Standouts in the collection include “The Bride Wore Red” (the aforementioned lesbian revenge tale that screams Tarantino), “Excavation” (the risen Mayan queen tale), and “No Man’s Land, a clever take on the wayward traveler tale involving a stranded motorist and creepy triplets that calls to mind the Grand Guignol 70’s spectacle of Terror at Red Wolf Inn. Also noteworthy is the shortest piece in the collection, “Playing with Dolls”, which evokes the Dad-took-away-my-comic-books connecting narrative from Creepshow.

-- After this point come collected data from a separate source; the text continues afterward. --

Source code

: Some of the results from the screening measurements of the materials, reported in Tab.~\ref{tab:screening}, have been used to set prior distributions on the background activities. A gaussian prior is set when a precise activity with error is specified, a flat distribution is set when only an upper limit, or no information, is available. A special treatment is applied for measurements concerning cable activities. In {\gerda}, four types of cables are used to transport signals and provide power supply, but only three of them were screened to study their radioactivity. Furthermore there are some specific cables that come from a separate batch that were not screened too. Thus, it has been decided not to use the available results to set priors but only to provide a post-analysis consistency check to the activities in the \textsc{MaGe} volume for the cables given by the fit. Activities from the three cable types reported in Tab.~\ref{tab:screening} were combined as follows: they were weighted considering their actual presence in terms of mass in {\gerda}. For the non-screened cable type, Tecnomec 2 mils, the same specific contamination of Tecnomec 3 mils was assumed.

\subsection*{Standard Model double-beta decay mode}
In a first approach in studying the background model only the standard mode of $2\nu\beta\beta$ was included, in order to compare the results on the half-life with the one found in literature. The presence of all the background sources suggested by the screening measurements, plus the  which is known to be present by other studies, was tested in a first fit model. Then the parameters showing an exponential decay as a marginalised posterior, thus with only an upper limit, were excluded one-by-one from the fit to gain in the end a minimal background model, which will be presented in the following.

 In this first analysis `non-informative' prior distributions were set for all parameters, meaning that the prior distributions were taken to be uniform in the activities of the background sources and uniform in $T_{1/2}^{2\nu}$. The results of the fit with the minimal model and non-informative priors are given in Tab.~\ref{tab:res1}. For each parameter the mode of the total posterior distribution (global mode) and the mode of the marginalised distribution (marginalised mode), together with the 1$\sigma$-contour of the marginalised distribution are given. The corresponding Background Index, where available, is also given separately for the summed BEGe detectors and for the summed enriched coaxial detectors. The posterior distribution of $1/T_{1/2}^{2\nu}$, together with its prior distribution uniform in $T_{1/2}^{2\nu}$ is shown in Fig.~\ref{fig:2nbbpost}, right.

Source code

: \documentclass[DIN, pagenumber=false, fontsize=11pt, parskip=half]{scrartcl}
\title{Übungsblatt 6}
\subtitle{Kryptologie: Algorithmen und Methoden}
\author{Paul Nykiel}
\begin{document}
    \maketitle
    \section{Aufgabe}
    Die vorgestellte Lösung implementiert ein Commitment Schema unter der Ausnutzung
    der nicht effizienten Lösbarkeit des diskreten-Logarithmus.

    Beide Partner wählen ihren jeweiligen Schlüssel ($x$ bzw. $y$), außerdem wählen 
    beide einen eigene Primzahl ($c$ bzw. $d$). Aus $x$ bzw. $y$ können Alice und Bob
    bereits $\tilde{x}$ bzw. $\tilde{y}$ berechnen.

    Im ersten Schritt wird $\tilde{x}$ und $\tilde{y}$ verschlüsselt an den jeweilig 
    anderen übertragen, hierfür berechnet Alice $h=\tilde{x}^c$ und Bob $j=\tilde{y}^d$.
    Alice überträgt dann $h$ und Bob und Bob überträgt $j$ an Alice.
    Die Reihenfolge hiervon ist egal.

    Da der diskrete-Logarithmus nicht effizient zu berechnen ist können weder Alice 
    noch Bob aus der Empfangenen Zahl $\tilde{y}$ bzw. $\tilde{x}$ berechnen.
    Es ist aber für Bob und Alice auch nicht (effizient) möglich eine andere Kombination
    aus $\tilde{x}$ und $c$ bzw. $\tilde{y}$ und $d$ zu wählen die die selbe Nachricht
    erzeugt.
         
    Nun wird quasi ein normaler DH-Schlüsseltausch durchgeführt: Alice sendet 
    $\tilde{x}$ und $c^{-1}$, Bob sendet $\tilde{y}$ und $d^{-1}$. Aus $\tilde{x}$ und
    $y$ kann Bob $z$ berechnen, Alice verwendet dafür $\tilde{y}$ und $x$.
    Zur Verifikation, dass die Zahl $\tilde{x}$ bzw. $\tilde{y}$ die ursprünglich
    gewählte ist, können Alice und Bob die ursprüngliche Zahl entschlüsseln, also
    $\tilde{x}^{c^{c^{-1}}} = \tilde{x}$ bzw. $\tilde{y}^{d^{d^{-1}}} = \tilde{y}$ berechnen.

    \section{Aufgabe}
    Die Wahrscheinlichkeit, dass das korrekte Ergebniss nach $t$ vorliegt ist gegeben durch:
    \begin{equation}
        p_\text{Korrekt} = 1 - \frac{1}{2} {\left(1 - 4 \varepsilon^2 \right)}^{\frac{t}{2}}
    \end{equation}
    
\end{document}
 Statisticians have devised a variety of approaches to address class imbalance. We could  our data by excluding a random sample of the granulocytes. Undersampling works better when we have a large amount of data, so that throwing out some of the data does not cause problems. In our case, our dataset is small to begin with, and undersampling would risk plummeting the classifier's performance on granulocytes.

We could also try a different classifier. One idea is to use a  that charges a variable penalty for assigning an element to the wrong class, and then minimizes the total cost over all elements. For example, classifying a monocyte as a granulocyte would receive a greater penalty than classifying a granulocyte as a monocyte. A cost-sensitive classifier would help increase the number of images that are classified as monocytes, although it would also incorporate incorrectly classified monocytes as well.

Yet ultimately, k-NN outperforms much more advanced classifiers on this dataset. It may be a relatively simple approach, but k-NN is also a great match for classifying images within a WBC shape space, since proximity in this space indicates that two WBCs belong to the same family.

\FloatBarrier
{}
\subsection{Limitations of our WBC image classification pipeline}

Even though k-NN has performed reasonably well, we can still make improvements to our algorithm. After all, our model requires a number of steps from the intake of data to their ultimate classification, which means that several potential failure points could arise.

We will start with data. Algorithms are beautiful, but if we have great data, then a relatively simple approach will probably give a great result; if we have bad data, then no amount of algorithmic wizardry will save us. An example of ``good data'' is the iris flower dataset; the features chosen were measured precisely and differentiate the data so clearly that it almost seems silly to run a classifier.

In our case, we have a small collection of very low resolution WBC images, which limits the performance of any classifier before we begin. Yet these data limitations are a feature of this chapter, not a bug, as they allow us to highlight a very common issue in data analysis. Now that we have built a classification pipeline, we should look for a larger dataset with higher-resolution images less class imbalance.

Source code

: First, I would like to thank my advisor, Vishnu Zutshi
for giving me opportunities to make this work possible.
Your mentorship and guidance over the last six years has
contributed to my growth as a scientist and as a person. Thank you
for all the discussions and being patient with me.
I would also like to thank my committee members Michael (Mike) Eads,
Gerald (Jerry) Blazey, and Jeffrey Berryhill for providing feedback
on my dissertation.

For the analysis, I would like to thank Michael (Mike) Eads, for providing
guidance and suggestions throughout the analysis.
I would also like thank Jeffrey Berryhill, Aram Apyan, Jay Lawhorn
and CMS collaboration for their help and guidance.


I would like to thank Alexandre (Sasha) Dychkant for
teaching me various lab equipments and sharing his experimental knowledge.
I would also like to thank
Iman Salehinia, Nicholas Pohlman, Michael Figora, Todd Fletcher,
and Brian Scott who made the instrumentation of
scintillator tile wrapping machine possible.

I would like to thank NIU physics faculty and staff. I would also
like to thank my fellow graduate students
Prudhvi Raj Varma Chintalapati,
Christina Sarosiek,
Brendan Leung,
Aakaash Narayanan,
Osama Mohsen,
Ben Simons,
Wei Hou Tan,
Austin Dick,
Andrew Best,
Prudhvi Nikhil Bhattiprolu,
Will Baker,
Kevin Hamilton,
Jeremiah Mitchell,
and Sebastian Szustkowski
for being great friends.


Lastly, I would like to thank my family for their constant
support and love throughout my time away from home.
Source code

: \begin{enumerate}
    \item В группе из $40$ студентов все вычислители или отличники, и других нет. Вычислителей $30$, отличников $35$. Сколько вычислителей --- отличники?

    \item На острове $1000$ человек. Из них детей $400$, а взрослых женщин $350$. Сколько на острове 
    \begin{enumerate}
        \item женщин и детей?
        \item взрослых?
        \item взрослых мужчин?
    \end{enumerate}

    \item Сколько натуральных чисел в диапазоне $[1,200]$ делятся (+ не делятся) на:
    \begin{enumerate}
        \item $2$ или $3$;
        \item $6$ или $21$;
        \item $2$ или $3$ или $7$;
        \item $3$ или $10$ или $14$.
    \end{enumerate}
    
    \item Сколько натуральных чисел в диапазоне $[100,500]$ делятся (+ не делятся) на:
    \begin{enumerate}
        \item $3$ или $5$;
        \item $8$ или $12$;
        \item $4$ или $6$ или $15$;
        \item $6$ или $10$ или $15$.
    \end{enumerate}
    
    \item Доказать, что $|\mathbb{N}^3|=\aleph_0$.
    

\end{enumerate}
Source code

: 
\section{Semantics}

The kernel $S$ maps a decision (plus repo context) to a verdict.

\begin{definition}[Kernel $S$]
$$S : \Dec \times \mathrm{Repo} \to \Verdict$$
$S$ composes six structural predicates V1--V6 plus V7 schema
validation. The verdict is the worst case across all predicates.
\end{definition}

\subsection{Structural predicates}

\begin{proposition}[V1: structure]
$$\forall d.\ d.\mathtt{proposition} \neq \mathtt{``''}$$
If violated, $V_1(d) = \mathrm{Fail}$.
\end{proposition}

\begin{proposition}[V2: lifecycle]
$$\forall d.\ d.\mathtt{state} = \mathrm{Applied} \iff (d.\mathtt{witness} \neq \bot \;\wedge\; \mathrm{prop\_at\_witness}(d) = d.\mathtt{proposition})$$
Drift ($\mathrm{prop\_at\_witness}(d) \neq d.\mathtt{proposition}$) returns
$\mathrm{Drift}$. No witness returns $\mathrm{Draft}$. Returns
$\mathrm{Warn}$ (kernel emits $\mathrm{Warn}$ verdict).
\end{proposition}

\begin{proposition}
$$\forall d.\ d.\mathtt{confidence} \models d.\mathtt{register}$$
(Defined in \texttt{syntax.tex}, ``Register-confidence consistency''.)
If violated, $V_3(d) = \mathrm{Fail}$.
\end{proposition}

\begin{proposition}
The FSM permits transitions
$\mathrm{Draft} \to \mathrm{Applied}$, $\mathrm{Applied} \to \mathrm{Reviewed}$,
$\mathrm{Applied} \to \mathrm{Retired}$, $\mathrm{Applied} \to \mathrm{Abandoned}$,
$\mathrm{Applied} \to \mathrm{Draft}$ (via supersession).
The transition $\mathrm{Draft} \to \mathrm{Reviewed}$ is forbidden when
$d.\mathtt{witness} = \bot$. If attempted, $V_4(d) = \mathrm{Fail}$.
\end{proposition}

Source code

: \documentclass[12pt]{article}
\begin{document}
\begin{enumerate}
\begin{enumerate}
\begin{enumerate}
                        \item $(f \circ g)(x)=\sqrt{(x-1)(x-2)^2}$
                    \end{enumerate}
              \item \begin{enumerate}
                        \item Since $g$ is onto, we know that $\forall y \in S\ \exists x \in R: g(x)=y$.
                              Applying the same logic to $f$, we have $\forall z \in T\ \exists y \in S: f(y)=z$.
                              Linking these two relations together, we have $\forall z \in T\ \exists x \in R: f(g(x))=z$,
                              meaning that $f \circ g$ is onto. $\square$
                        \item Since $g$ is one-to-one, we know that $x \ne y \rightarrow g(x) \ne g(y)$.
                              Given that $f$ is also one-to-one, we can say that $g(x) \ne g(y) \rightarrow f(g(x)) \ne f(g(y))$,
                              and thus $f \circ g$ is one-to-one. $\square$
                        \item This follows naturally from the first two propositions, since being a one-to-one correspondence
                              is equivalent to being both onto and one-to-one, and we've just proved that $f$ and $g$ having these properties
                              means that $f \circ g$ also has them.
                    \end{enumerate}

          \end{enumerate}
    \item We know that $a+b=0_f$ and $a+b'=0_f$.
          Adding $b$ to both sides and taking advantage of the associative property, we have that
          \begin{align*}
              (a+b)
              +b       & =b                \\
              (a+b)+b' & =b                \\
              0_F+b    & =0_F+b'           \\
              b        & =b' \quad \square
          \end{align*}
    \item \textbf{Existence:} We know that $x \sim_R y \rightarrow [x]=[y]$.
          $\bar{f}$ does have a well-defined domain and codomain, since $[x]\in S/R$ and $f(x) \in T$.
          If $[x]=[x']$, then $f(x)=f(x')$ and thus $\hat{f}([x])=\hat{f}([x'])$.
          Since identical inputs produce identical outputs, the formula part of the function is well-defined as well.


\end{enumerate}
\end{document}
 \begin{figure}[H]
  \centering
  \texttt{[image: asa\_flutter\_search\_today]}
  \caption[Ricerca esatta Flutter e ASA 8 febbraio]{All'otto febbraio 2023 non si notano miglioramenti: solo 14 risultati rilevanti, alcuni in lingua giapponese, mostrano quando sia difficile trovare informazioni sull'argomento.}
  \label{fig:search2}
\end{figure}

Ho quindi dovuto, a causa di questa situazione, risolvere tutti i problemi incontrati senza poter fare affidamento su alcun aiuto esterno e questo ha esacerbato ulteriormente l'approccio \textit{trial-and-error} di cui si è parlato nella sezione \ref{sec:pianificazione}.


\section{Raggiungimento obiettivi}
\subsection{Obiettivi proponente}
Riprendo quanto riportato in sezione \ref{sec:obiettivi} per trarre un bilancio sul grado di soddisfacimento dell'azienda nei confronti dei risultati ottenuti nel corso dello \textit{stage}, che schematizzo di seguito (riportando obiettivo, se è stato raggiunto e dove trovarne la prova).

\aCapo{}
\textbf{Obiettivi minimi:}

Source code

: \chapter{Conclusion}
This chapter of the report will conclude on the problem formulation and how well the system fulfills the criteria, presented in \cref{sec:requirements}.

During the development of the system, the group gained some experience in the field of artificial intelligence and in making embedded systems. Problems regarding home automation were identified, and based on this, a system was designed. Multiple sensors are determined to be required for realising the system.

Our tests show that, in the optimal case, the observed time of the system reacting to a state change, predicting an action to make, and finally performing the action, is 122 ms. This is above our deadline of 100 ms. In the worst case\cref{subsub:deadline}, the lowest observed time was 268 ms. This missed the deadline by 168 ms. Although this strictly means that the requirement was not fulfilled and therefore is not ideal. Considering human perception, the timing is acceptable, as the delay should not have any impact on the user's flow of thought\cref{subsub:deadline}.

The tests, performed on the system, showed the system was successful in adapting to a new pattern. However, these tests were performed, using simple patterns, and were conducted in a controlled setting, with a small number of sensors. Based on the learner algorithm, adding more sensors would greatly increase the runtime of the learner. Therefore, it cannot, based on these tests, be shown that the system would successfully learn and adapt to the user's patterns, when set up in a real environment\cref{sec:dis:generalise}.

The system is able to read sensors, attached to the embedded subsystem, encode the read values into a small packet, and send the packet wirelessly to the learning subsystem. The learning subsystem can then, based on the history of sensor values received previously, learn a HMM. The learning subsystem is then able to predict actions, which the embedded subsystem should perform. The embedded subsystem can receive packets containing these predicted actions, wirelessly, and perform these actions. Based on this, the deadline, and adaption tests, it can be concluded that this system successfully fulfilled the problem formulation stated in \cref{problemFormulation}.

But while Grover nobly attempts to free the female horror figure from her clichéd chains, he also reinforces a few stereotypes along the way – particularly in the case of physical attributes. At least half of the lady killers here are described in full-on romance novel cliché – long black/red/blond hair, slender/sumptuous curves, ample/full breasts, sensuous/alluring/piercing eyes, full red lips, flowing robes/dresses/gowns. As a result, Grover misses more than one opportunity to craft distinctive, three-dimensional villainous women, instead presenting the literary equivalent of Barbie dolls with really bad attitudes.

Grover’s stories – while respectably competent in their overall execution – are overwrought at times with metaphor and generally lacking in narrative adventurousness. Only “The Bride Wore Red” strays from his formula here, beginning at the end and ending at the beginning. Otherwise, it’s a basic story structure employed throughout much of the collection: Male/two males enter setting (old house/sewer/ attic/dark forest), encounter villainess who explains her origin, succumbs to/defeats villainess, hint that story’s not quite over. End credits.

As a whole, the collection feels like a half-baked pie, leaving the reader with the idea that another 20 minutes in the oven would have browned the crust a bit more, cooked the ingredients all the way through. Thankfully, there are enough tasty bites (“No Man’s Land”, “Playing with Dolls”, “Excavation”, and “The Bride Wore Red”) amongst the undercooked bits to keep it all down without suffering from literary reflux.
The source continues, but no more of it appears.